Еще больше, чем Бродский-поэт, Лимонова раздражает Бродский в жизни. Прежде всего потому, что по стандартам русской литературной эмиграции он житейски благополучен. «Изгнание Бродского – это изгнание импозантное, шикарное, декадентское, изгнание для людей со средствами. Географически – это Венеция, это Рим, это Лондон, это музеи, храмы и улицы европейских столиц. Это хорошие отели, из окон которых видна не облупленная стена в Нью-Джерси, но венецианская лагуна. Единственному из сотен эмигрировавших русских поэтов428Бродскому удается поддерживать уровень жизни, позволяющий размышлять, путешествовать и, если уж злиться, то на мироздание. <...> Стихи Бродского предназначены для того, чтобы по ним защищали докторские диссертации конформисты славянских департаментов американских университетов. Автора же таких стихов следует выбирать во многие академии, что и происходит, и, в конце концов, с помощью еврейской интеллектуальной элиты города Нью-Йорка, с восторгом принявшей русскоязычного поэта в свои, я уверен, Иосиф Александрович Бродский получит премию имени изобретателя динамита»429. В более позднем тексте, посвященном Бродскому, Лимонов прямо пишет: «Одно время я очень завидовал его благополучию...»430– и даже называет сумму, 34 тысячи долларов в год в течение пяти лет. Это он имеет в виду премию Макартуров, так называемую «премию гениев», которая была присуждена Бродскому в 1981 году. Лимонов ошибается – стипендия была 40 тысяч в первый год431. Эти деньги и сравнимые с ними заработки Бродского в Америке обеспечивали в то время одинокому холостяку приличное, но далеко не роскошное существование. «Премия гениев» частично освобождала Бродского, уже тогда тяжело больного, от длительной и трудоемкой преподавательской работы. До нее и после Бродскому приходилось зарабатывать свой хлеб в поте лица и, уж конечно, роскошной его жизнь могла показаться только из конуры нонконформиста, недостаточно образованного, чтобы преподавать, писать и печататься по-английски.

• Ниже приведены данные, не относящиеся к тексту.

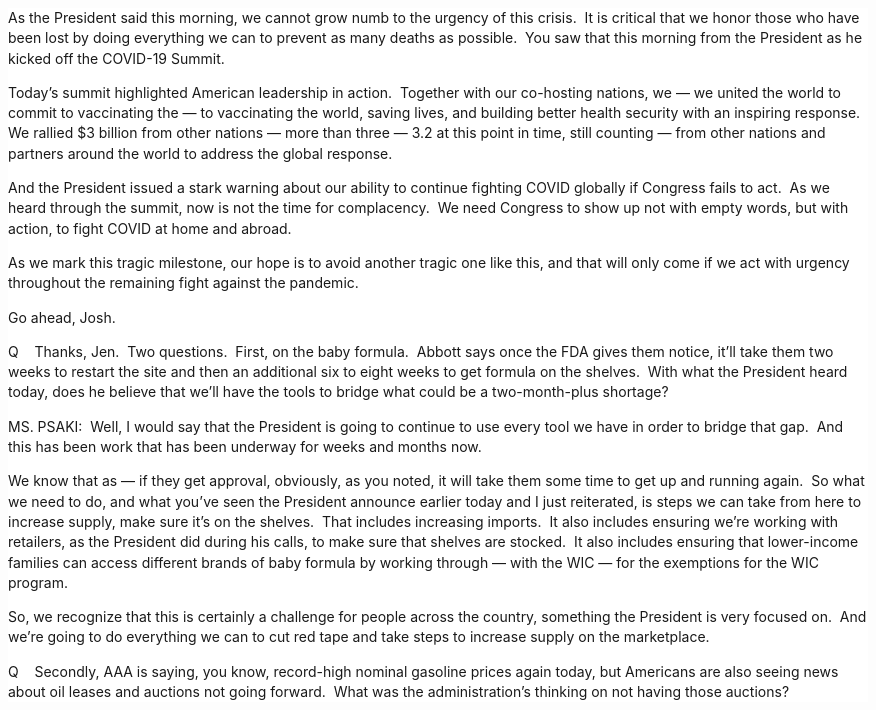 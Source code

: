 As the President said this morning, we cannot grow numb to the urgency
of this crisis.  It is critical that we honor those who have been lost
by doing everything we can to prevent as many deaths as possible.  You
saw that this morning from the President as he kicked off the COVID-19
Summit.

Today’s summit highlighted American leadership in action.  Together with
our co-hosting nations, we — we united the world to commit to
vaccinating the — to vaccinating the world, saving lives, and building
better health security with an inspiring response.  We rallied $3
billion from other nations — more than three — 3.2 at this point in
time, still counting — from other nations and partners around the world
to address the global response. 

And the President issued a stark warning about our ability to continue
fighting COVID globally if Congress fails to act.  As we heard through
the summit, now is not the time for complacency.  We need Congress to
show up not with empty words, but with action, to fight COVID at home
and abroad.

As we mark this tragic milestone, our hope is to avoid another tragic
one like this, and that will only come if we act with urgency throughout
the remaining fight against the pandemic.

Go ahead, Josh.

Q    Thanks, Jen.  Two questions.  First, on the baby formula.  Abbott
says once the FDA gives them notice, it’ll take them two weeks to
restart the site and then an additional six to eight weeks to get
formula on the shelves.  With what the President heard today, does he
believe that we’ll have the tools to bridge what could be a
two-month-plus shortage? 

MS. PSAKI:  Well, I would say that the President is going to continue to
use every tool we have in order to bridge that gap.  And this has been
work that has been underway for weeks and months now. 

We know that as — if they get approval, obviously, as you noted, it will
take them some time to get up and running again.  So what we need to do,
and what you’ve seen the President announce earlier today and I just
reiterated, is steps we can take from here to increase supply, make sure
it’s on the shelves.  That includes increasing imports.  It also
includes ensuring we’re working with retailers, as the President did
during his calls, to make sure that shelves are stocked.  It also
includes ensuring that lower-income families can access different brands
of baby formula by working through — with the WIC — for the exemptions
for the WIC program.

So, we recognize that this is certainly a challenge for people across
the country, something the President is very focused on.  And we’re
going to do everything we can to cut red tape and take steps to increase
supply on the marketplace.

Q    Secondly, AAA is saying, you know, record-high nominal gasoline
prices again today, but Americans are also seeing news about oil leases
and auctions not going forward.  What was the administration’s thinking
on not having those auctions?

В эмигрантских кривотолках о Бродском было два основных мотива. Первый развит в памфлете Наврозова: Бродский срежиссировал свои «преследования» и свое «изгнание» из СССР, чтобы создать себе реноме на Западе. Второй прозвучал в лимоновском фельетоне: Бродскому создают репутацию влиятельные еврейские круги. Эти инсинуации на уровне «унтер-офицерская вдова сама себя высекла» и бытового антисемитизма не заслуживают опровержения, но любопытно, что и патетический Наврозов, и завистливый Лимонов сулят Бродскому Нобелевскую премию. Действительно, осенью 1980 года ходили слухи о том, что Бродский номинирован на Нобелевскую премию, – но это не более чем слухи, поскольку процесс номинации был и остается сугубо секретным. К тому же номинация на Нобелевскую премию необязательно является свидетельством успеха, так как в первом раунде ежегодно номинируется в среднем более шести тысяч человек и в их число может попасть, по американской поговорке, «кто угодно и его дядя»; даже в последнем раунде в списке остается человек полтораста. Характерно другое – недоброжелатели Бродского по-своему признают, что Бродский стал центральной фигурой в русской эмиграции.